*Extracted material*
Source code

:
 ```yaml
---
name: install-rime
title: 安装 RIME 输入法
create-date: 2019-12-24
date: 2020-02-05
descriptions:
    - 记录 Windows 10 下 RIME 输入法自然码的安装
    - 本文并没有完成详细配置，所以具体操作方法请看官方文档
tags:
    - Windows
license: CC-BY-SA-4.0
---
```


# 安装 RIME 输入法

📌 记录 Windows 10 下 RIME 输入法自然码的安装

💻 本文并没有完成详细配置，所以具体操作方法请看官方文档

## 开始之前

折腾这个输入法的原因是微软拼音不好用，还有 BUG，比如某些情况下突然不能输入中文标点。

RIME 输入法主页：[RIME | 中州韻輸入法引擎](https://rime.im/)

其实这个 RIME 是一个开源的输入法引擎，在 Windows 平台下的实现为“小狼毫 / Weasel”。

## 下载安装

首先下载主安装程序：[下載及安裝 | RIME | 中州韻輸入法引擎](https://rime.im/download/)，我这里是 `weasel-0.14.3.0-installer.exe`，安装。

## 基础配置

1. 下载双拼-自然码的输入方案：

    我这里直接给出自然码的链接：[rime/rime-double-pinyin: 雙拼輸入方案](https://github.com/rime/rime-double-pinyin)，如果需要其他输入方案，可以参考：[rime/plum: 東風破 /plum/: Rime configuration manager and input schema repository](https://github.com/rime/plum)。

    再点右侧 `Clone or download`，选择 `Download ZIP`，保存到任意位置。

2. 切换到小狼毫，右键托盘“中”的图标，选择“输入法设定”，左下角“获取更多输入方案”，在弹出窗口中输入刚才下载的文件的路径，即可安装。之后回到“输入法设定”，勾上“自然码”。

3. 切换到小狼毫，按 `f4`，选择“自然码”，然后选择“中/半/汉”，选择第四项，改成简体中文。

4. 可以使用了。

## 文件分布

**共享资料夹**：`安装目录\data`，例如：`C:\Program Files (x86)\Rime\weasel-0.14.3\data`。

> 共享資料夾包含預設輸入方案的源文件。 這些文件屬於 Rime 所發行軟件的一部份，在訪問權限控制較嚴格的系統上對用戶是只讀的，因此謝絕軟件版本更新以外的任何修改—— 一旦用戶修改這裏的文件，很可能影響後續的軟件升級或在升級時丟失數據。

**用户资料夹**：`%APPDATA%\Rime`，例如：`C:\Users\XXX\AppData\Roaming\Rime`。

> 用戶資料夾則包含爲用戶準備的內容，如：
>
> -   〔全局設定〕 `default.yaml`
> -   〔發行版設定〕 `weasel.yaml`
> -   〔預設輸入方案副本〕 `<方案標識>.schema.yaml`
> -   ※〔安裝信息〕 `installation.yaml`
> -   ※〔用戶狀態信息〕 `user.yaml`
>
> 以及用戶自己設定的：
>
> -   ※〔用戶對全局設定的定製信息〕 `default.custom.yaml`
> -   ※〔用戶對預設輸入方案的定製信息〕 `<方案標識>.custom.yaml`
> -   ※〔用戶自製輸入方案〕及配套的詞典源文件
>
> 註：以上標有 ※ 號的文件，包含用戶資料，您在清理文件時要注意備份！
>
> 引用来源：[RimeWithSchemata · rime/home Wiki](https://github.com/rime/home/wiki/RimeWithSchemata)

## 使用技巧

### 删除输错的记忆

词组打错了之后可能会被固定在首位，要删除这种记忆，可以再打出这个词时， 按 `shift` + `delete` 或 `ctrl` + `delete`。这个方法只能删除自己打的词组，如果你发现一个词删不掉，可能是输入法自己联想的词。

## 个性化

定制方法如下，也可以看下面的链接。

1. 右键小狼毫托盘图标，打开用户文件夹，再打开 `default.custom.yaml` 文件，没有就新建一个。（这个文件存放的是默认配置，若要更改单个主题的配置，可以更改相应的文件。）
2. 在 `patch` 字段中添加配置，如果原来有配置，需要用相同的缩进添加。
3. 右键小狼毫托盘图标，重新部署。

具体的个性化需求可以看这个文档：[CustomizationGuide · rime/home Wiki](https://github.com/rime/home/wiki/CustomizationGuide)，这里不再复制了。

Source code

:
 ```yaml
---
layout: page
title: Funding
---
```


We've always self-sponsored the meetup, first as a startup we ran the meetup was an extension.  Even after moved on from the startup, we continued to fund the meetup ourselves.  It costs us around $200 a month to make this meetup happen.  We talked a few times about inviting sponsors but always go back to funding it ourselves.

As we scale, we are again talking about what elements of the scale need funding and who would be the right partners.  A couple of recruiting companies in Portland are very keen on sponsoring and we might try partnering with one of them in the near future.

*Task description*
Output exactly the lines between the one containing "3. 右键小狼毫托盘图标，重新部署。" and the final line above, both inclusive.

*Written solution*
3. 右键小狼毫托盘图标，重新部署。

具体的个性化需求可以看这个文档：[CustomizationGuide · rime/home Wiki](https://github.com/rime/home/wiki/CustomizationGuide)，这里不再复制了。

Source code

:
 ```yaml
---
layout: page
title: Funding
---
```


We've always self-sponsored the meetup, first as a startup we ran the meetup was an extension.  Even after moved on from the startup, we continued to fund the meetup ourselves.  It costs us around $200 a month to make this meetup happen.  We talked a few times about inviting sponsors but always go back to funding it ourselves.

As we scale, we are again talking about what elements of the scale need funding and who would be the right partners.  A couple of recruiting companies in Portland are very keen on sponsoring and we might try partnering with one of them in the near future.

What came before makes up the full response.